## TASK DIRECTIONS
Take the entries below and reproduce exactly the portion that begins at the line containing "5. problem: <br>![](./pic/09.png)" and ends at the line containing "[ORM-07-queryd", keeping both ends, dropping pictures, and adding nothing else.

Collection entries:
-.-.-
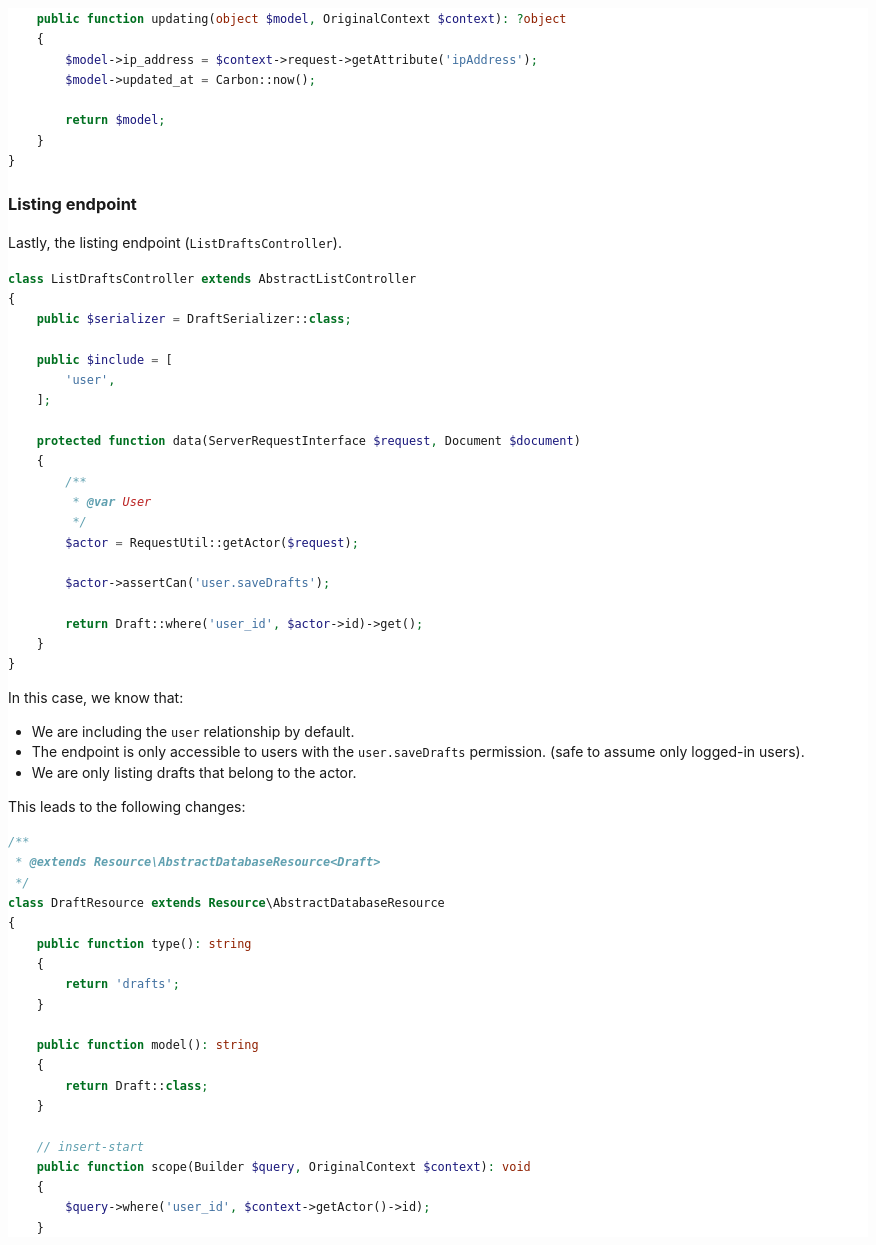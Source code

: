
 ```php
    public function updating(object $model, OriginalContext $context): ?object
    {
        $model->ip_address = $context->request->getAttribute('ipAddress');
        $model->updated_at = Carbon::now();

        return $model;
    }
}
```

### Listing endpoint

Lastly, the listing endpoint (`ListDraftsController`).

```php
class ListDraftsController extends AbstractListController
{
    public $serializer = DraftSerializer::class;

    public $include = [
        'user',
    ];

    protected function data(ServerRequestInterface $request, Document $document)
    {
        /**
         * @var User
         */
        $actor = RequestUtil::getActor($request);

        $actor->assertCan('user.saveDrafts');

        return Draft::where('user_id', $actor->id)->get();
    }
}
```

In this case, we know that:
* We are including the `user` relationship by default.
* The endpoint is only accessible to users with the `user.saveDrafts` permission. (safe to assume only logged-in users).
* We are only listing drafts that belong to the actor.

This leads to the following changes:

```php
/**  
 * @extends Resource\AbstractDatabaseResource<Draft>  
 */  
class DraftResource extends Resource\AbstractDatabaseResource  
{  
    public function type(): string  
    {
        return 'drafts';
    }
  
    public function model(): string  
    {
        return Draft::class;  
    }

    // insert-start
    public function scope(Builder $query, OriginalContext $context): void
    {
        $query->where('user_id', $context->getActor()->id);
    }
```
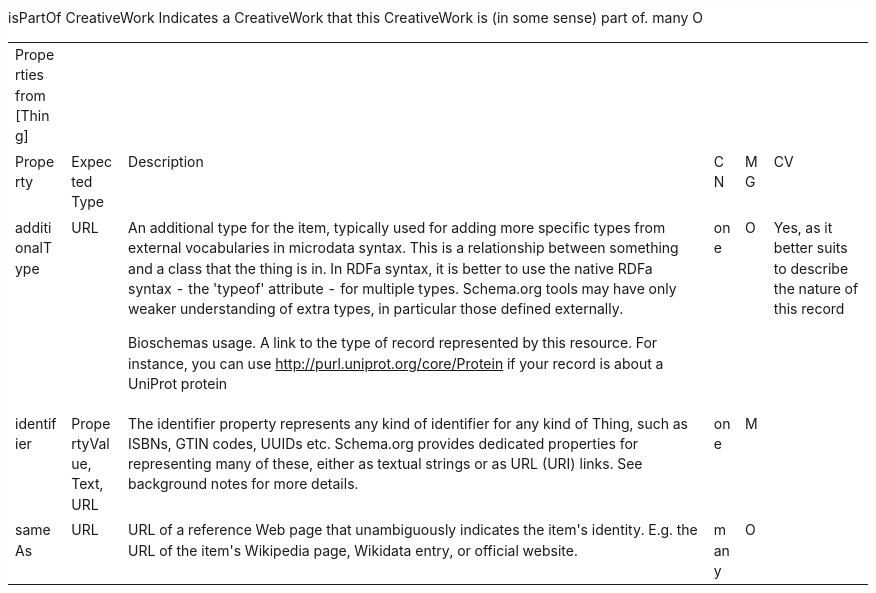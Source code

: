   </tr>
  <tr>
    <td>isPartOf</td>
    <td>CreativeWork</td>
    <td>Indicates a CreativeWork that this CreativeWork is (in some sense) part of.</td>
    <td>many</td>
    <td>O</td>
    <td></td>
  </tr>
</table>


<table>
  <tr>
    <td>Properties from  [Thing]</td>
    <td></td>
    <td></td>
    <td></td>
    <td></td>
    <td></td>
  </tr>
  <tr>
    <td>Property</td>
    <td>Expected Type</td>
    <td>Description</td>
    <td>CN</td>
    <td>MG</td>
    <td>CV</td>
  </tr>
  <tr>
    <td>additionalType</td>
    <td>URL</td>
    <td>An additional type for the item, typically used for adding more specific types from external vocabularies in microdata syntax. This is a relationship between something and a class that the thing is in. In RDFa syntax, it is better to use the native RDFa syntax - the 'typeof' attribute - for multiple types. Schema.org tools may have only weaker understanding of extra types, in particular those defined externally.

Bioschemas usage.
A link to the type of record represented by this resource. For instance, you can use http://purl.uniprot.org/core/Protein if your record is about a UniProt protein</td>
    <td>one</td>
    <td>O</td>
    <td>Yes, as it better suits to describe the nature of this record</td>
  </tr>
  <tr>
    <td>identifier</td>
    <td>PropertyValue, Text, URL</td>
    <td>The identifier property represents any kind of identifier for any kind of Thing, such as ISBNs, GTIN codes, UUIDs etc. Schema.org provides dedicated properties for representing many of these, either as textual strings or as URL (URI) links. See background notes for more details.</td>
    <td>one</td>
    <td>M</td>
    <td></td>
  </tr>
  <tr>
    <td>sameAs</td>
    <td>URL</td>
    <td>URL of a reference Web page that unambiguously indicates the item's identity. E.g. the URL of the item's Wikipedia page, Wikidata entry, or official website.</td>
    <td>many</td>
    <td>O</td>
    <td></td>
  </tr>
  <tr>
-.-.-
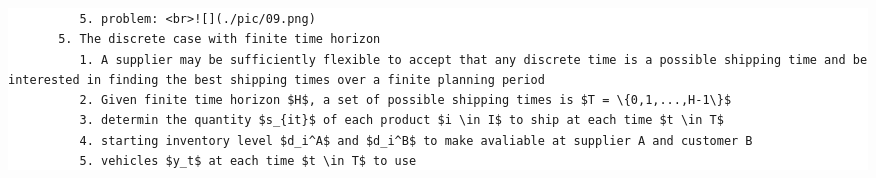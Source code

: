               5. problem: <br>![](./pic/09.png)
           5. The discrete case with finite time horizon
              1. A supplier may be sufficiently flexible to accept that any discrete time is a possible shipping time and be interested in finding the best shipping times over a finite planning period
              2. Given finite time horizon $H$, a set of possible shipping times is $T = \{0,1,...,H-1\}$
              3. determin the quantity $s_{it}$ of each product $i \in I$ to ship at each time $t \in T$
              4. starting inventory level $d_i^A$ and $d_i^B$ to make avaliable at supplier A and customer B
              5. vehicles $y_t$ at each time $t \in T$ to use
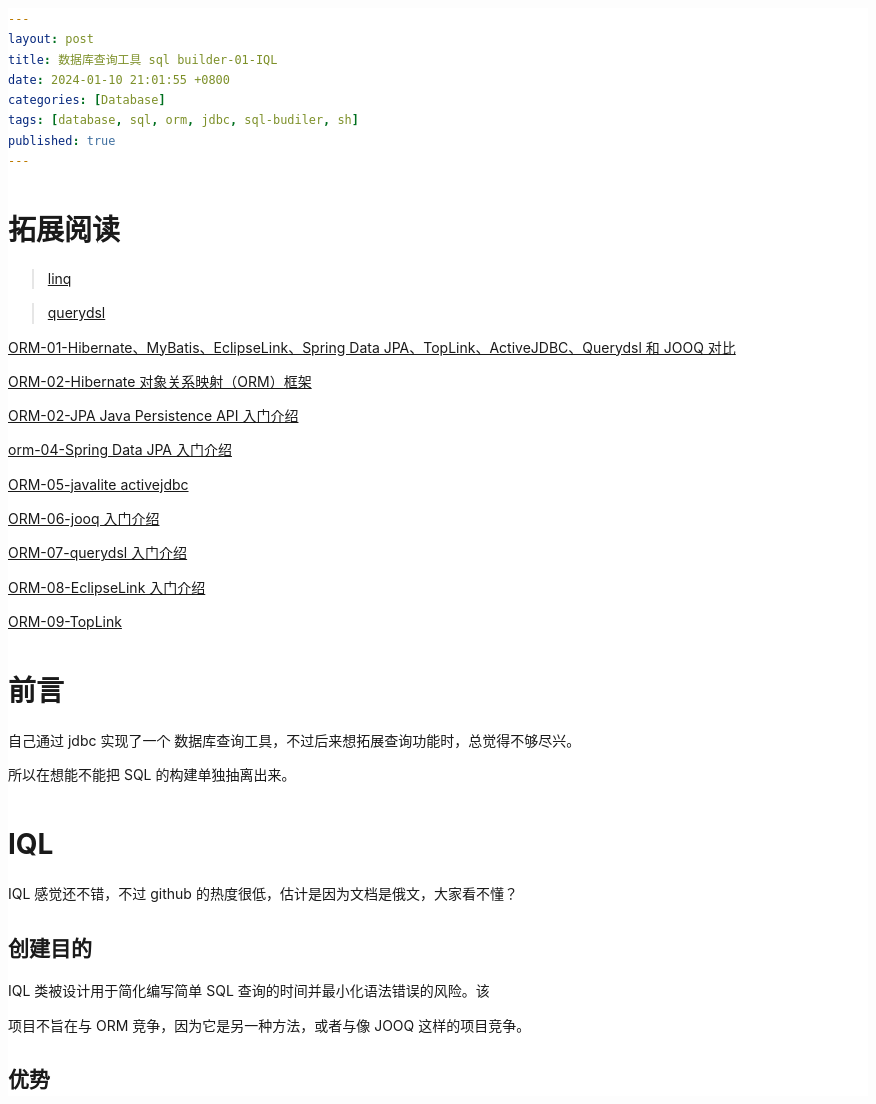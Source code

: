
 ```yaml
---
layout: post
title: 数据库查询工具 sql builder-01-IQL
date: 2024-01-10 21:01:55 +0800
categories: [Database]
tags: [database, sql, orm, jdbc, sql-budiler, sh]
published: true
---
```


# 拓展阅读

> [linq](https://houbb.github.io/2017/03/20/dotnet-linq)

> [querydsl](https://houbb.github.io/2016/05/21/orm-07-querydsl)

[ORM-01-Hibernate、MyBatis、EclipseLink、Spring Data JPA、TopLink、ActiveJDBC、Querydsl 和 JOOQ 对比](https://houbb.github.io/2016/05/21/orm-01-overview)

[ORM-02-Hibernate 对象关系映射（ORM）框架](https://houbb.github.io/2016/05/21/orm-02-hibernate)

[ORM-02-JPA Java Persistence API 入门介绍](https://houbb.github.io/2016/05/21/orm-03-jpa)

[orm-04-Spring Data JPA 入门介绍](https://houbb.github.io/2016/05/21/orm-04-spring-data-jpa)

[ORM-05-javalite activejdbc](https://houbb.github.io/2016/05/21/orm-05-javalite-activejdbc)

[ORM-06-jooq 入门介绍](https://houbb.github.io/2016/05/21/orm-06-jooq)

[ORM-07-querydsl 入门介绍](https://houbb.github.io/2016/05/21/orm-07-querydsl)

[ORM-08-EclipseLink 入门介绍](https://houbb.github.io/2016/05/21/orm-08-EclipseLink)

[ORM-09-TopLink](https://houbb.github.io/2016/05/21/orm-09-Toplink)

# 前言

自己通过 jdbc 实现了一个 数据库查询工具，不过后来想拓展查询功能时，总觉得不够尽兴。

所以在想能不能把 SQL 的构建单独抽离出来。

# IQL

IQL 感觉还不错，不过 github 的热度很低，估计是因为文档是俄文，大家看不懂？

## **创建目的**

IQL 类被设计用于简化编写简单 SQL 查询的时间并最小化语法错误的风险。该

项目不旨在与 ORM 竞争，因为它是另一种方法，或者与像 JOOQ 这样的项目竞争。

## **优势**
-.-.-
## OUTPUT BELOW
:               5. problem: <br>![](./pic/09.png)
           5. The discrete case with finite time horizon
              1. A supplier may be sufficiently flexible to accept that any discrete time is a possible shipping time and be interested in finding the best shipping times over a finite planning period
              2. Given finite time horizon $H$, a set of possible shipping times is $T = \{0,1,...,H-1\}$
              3. determin the quantity $s_{it}$ of each product $i \in I$ to ship at each time $t \in T$
              4. starting inventory level $d_i^A$ and $d_i^B$ to make avaliable at supplier A and customer B
              5. vehicles $y_t$ at each time $t \in T$ to use
Source code

:
 ```yaml
---
layout: post
title: 数据库查询工具 sql builder-01-IQL
date: 2024-01-10 21:01:55 +0800
categories: [Database]
tags: [database, sql, orm, jdbc, sql-budiler, sh]
published: true
---
```


# 拓展阅读

> [linq](https://houbb.github.io/2017/03/20/dotnet-linq)

> [querydsl](https://houbb.github.io/2016/05/21/orm-07-querydsl)

[ORM-01-Hibernate、MyBatis、EclipseLink、Spring Data JPA、TopLink、ActiveJDBC、Querydsl 和 JOOQ 对比](https://houbb.github.io/2016/05/21/orm-01-overview)

[ORM-02-Hibernate 对象关系映射（ORM）框架](https://houbb.github.io/2016/05/21/orm-02-hibernate)

[ORM-02-JPA Java Persistence API 入门介绍](https://houbb.github.io/2016/05/21/orm-03-jpa)

[orm-04-Spring Data JPA 入门介绍](https://houbb.github.io/2016/05/21/orm-04-spring-data-jpa)

[ORM-05-javalite activejdbc](https://houbb.github.io/2016/05/21/orm-05-javalite-activejdbc)

[ORM-06-jooq 入门介绍](https://houbb.github.io/2016/05/21/orm-06-jooq)

[ORM-07-querydsl 入门介绍](https://houbb.github.io/2016/05/21/orm-07-querydsl)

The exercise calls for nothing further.